Files
OpenCellular/core/cortex-m/switch.S
Alec Berg b610695b61 cortex-m: store FPU regs on context switch
Added storing of FPU regs on context switches when CONFIG_FPU is defined.
On context switches, EXC_RETURN[4] is checked in order to tell which tasks
have used floating point and which have not. The FPU regs are only stored on
task stacks for tasks that use the floating point.

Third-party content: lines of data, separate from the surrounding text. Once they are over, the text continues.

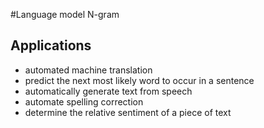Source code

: #Language model N-gram
## Applications
  * automated machine translation
  * predict the next most likely word to occur in a sentence
  * automatically generate text from speech
  * automate spelling correction
  * determine the relative sentiment of a piece of text
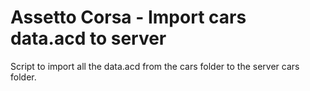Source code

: # Assetto Corsa - Import cars data.acd to server
Script to import all the data.acd from the cars folder to the server cars folder.
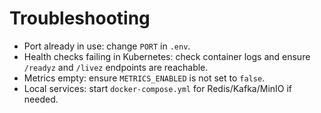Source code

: # Troubleshooting

- Port already in use: change `PORT` in `.env`.
- Health checks failing in Kubernetes: check container logs and ensure `/readyz` and `/livez` endpoints are reachable.
- Metrics empty: ensure `METRICS_ENABLED` is not set to `false`.
- Local services: start `docker-compose.yml` for Redis/Kafka/MinIO if needed.

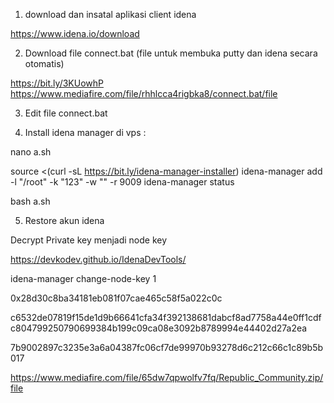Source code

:1. download dan insatal aplikasi client idena

https://www.idena.io/download

2. Download file connect.bat (file untuk membuka putty dan idena secara otomatis)

https://bit.ly/3KUowhP
https://www.mediafire.com/file/rhhlcca4rigbka8/connect.bat/file

3. Edit file connect.bat

4. Install idena manager di vps :

nano a.sh

source <(curl -sL https://bit.ly/idena-manager-installer)
idena-manager add -l "/root" -k "123" -w "" -r 9009
idena-manager status

bash a.sh

5. Restore akun idena

Decrypt Private key menjadi node key

https://devkodev.github.io/IdenaDevTools/

idena-manager change-node-key 1

0x28d30c8ba34181eb081f07cae465c58f5a022c0c

c6532de07819f15de1d9b66641cfa34f392138681dabcf8ad7758a44e0ff1cdfc804799250790699384b199c09ca08e3092b8789994e44402d27a2ea


7b9002897c3235e3a6a04387fc06cf7de99970b93278d6c212c66c1c89b5b017


https://www.mediafire.com/file/65dw7qpwolfv7fq/Republic_Community.zip/file
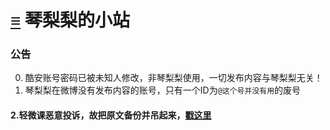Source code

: # [≡][] 琴梨梨的小站  
  
  
  
### 公告     
0. 酷安账号密码已被未知人修改，非琴梨梨使用，一切发布内容与琴梨梨无关！  
1. 琴梨梨在微博没有发布内容的账号，只有一个ID为`@这个号并没有用`的废号  
#### 2.轻微课恶意投诉，故把原文备份并吊起来，[戳这里][]














[≡]: Guide.md
[戳这里]: ArticleSave/qwk/README.md
<link rel="preload" href="https://qinlili.bid/Guide.html" >
<meta name=3D"cf-2fa-verify" content=3D"225fab4f70b6234">
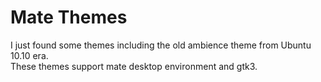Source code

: # Mate Themes
I just found some themes including the old ambience theme from Ubuntu 10.10 era.  
These themes support mate desktop environment and gtk3.
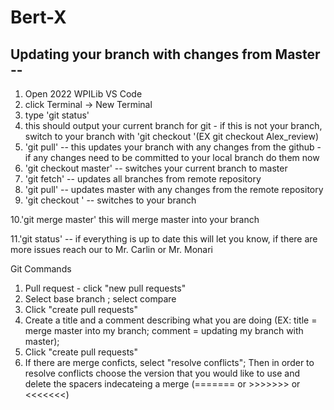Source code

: # Bert-X

Updating your branch with changes from Master --
--
1. Open 2022 WPILib VS Code
2. click Terminal -> New Terminal
3. type 'git status'
4. this should output your current branch for git - if this is not your branch, switch to your branch with 'git checkout <your branch name>'(EX git checkout Alex_review)
5. 'git pull' -- this updates your branch with any changes from the github - if any changes need to be committed to your local branch do them now
6. 'git checkout master' -- switches your current branch to master
7. 'git fetch' -- updates all branches from remote repository
8. 'git pull' -- updates master with any changes from the remote repository
9. 'git checkout <your branch name>' -- switches to your branch

  10.'git merge master' this will merge master into your branch

  11.'git status' -- if everything is up to date this will let you know, if there are more issues reach our to Mr. Carlin or Mr. Monari


Git Commands

1. Pull request - click "new pull requests"
2. Select base branch <your branch name>; select compare <master>
3. Click "create pull requests"
4. Create a title and a comment describing what you are doing (EX: title = merge master into my branch; comment = updating my branch with master);
5. Click "create pull requests"
6. If there are merge conficts, select "resolve conflicts"; Then in order to resolve conflicts choose the version that you would like to use and delete the spacers indecateing a merge (======= or >>>>>>> or <<<<<<<)
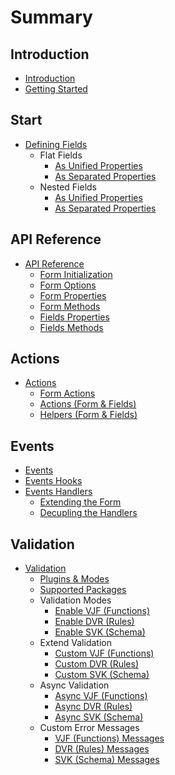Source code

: # Summary

## Introduction
* [Introduction](README.md)
* [Getting Started](docs/getting-started.md)

## Start
* [Defining Fields](docs/defining-fields.md)
    * Flat Fields
        * [As Unified Properties](docs/defining-flat-fields/unified-properties.md)
        * [As Separated Properties](docs/defining-flat-fields/separated-properties.md)
    * Nested Fields
        * [As Unified Properties](docs/defining-nested-fields/unified-properties.md)
        * [As Separated Properties](docs/defining-nested-fields/separated-properties.md)

## API Reference
* [API Reference](docs/api-reference/README.md)
    * [Form Initialization](docs/api-reference/form-initialization.md)
    * [Form Options](docs/api-reference/form-options.md)
    * [Form Properties](docs/api-reference/form-properties.md)
    * [Form Methods](docs/api-reference/form-methods.md)
    * [Fields Properties](docs/api-reference/fields-properties.md)
    * [Fields Methods](docs/api-reference/fields-methods.md)

## Actions
* [Actions](docs/actions/README.md)
    * [Form Actions](docs/actions/form-actions.md)
    * [Actions (Form & Fields)](docs/actions/actions.md)
    * [Helpers (Form & Fields)](docs/actions/helpers.md)

## Events
* [Events](docs/events/README.md)
 * [Events Hooks](docs/events/events-hooks.md)
 * [Events Handlers](docs/events/events-handlers.md)
   * [Extending the Form](docs/events/extending-form.md)
   * [Decupling the Handlers](docs/events/decoupling-handlers.md)

## Validation
* [Validation](docs/validation/README.md)
    * [Plugins & Modes](docs/validation/plugins.md)
    * [Supported Packages](docs/validation/supported-packages.md)
    * Validation Modes
        * [Enable VJF (Functions)](docs/validation/modes/vjf-enable.md)
        * [Enable DVR (Rules)](docs/validation/modes/dvr-enable.md)
        * [Enable SVK (Schema)](docs/validation/modes/svk-enable.md)
    * Extend Validation
        * [Custom VJF (Functions)](docs/validation/modes/vjf-custom.md)
        * [Custom DVR (Rules)](docs/validation/modes/dvr-custom.md)
        * [Custom SVK (Schema)](docs/validation/modes/svk-custom.md)
    * Async Validation
        * [Async VJF (Functions)](docs/validation/modes/vjf-async.md)
        * [Async DVR (Rules)](docs/validation/modes/dvr-async.md)
        * [Async SVK (Schema)](docs/validation/modes/svk-async.md)
    * Custom Error Messages
        * [VJF (Functions) Messages](docs/validation/modes/vjf-messages.md)
        * [DVR (Rules) Messages](docs/validation/modes/dvr-messages.md)
        * [SVK (Schema) Messages](docs/validation/modes/svk-messages.md)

Tasks that use floating
point will therefore require roughly an additional 128 bytes of stack space,
and context switches will take about 32 clock cycles longer for each task
involved in the switch that uses FP.

For tasks that don't use floating point, the stack usage actually decreases
by 64 bytes because previously we were reserving stack space for FPU regs
S0-S15 on every context switch for every task, even though we weren't doing
anything with them.

If a task only uses the FPU for a brief window, it can call
task_clear_fp_used() in order to clear the FP used bit so that context
switches using that task will not backup FP regs anymore.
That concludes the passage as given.